June 19, 2025   ·   0 Comments

By PETER BLACK

OPINION

There are so many betting platforms out there surely one of them must be giving odds on how long Pierre Poilievre will survive as leader of the Conservative Party of Canada.

A realistic reading of the political landscape leads to the conclusion Poilievre is more than likely done as leader; the question is when and how.

The “when” could be January, according to various media reports, with the staging of a post-election party convention, at which time, as per party policy, Poilievre will face a leadership review vote. The date next year might disappoint hard-core Poilievre loyalists wishing to limit the time potential enemies would have to organize a coup.

With a vote of confidence in Poilievre on the horizon, Canadians will soon enough be treated to yet another Shakespearian epic of Conservative plotting and back-stabbing resulting in the choice of the fifth Tory leader since Stephen Harper’s ignoble departure in 2015.

Folks will recall that Harper resigned almost immediately after losing to Justin Trudeau, Andrew Scheer resigned almost as quickly after losing to Trudeau in 2019, and Eric O’Toole was swiftly forced out by the Tory caucus – a purge Poilievre organized – after losing to Trudeau in 2021. 

Now it’s up to Poilievre to decide whether he can win a fight to retain his leadership and earn another shot at the Liberal leader who just beat him and who is very pointedly not Justin Trudeau. 

Fighting to keep the leadership he has so long coveted, incidentally, begins with Poilievre winning a byelection in a safe Alberta riding which Prime Minister Mark Carney could call for as early as August. 

Being back in the House of Commons when it resumes in September certainly would enhance his standing with a caucus troubled by a leader who didn’t win his seat in Ontario, a place where the party otherwise made significant gains.

And, most importantly, Conservatives – and Canadians as a whole – will be able to judge what lessons Poilievre has learned from the last election by his performance in the House. 

Suffice it to say the “Ripper” – the title of a recent bio of the Conservative leader – had it easy when Trudeau was his punching bag in Question Period. 

Can he bring his inner attack dog to heel and refrain from using “woke” or “whacko” on an opponent who is decidedly neither?
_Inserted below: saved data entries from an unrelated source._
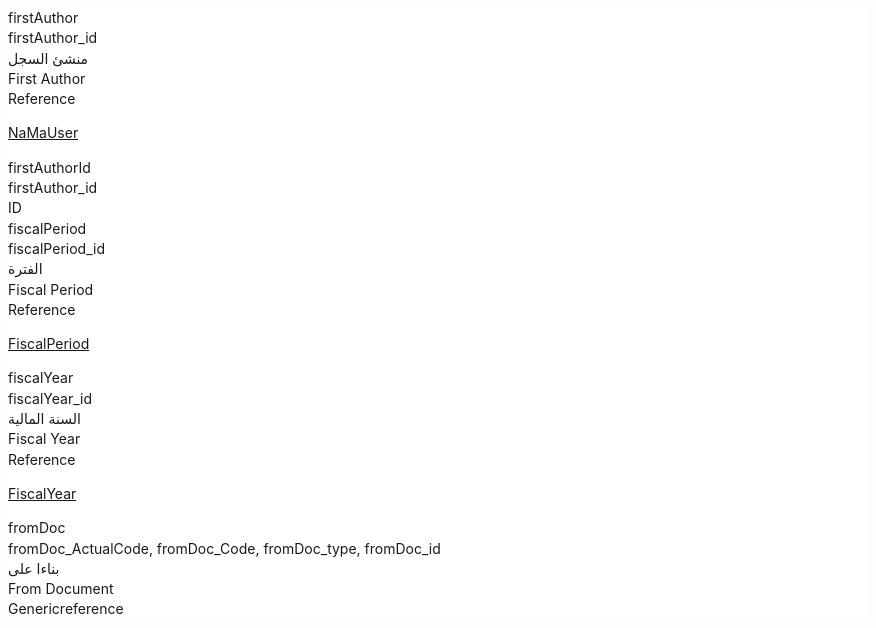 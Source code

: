 </div>

<div class="row searchable" id="firstAuthor">
<div class="cell" data-label="Property">firstAuthor</div>
<div class="cell" data-label="Column">firstAuthor_id</div>
<div class="cell" data-label="Arabic">منشئ السجل</div>
<div class="cell" data-label="English">First Author</div>
<div class="cell" data-label="Type">Reference</div>
<div class="cell" data-label="Foreign Table">

 [NaMaUser](/modules/system-tables/NaMaUser.md) 
</div>
</div>

<div class="row searchable" id="firstAuthorId">
<div class="cell" data-label="Property">firstAuthorId</div>
<div class="cell" data-label="Column">firstAuthor_id</div>
<div class="cell" data-label="Arabic"></div>
<div class="cell" data-label="English"></div>
<div class="cell" data-label="Type">ID</div>

</div>

<div class="row searchable" id="fiscalPeriod">
<div class="cell" data-label="Property">fiscalPeriod</div>
<div class="cell" data-label="Column">fiscalPeriod_id</div>
<div class="cell" data-label="Arabic">الفترة</div>
<div class="cell" data-label="English">Fiscal Period</div>
<div class="cell" data-label="Type">Reference</div>
<div class="cell" data-label="Foreign Table">

 [FiscalPeriod](/modules/basic/FiscalPeriod.md) 
</div>
</div>

<div class="row searchable" id="fiscalYear">
<div class="cell" data-label="Property">fiscalYear</div>
<div class="cell" data-label="Column">fiscalYear_id</div>
<div class="cell" data-label="Arabic">السنة المالية</div>
<div class="cell" data-label="English">Fiscal Year</div>
<div class="cell" data-label="Type">Reference</div>
<div class="cell" data-label="Foreign Table">

 [FiscalYear](/modules/basic/FiscalYear.md) 
</div>
</div>

<div class="row searchable" id="fromDoc">
<div class="cell" data-label="Property">fromDoc</div>
<div class="cell gen-ref-column" data-label="Column">fromDoc_ActualCode,  fromDoc_Code,  fromDoc_type,  fromDoc_id</div>
<div class="cell" data-label="Arabic">بناءا على</div>
<div class="cell" data-label="English">From Document</div>
<div class="cell" data-label="Type">Genericreference</div>

</div>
Can he find effective lines of attack on a stack of policies essentially pilfered from his party?

The last time the Conservatives put a leader to a test was in March 2005 when Harper faced a vote following the 2004 election in which he held a predicted Liberal majority under Paul Martin to a minority.

Harper won that leadership vote by 84 per cent and forthwith won a Conservative minority government in the election the next year.

Prior to that, there was the startling experience of Progressive Conservative leader Joe Clark, the guy who beat Pierre Trudeau in May 1979 and then coughed up government to him less than a year later.

Naturally, the PCs were somewhat peeved that Clark had thrown away power over a botched Parliamentary confidence vote, so the knives were out, including a rather lethal blade wielded by Brian Mulroney.

At the first leadership review in February 1981, Clark considered a 66 per cent vote a strong enough endorsement to carry on. At a second convention in January 1983, however, Clark decided essentially the same percentage was inadequate.

He called a leadership convention for June of the same year, and lost to Mulroney by 259 votes on the fourth ballot. A little more than a year later Mulroney led the PCs back to the promised land of power and all was forgiven.

Whether Poilievre is or should be “one and done” will be the question consuming Conservatives for the foreseeable future. Meanwhile, Carney, busily seizing the moment with a dizzying agenda of action, could be contemplating a trick employed by another Tory leader, John Diefenbaker. 

The Prairie renegade won a slim minority in the 1957 election, then nine months later called a snap election that delivered the largest majority in Canadian history.

That’s the kind of majority Poilievre was poised to win until Carney came along. Polls now show Carney is about 25 points ahead of Poilievre in popularity; the same gap the Tory leader had over Trudeau a mere few months ago.

Place your bets.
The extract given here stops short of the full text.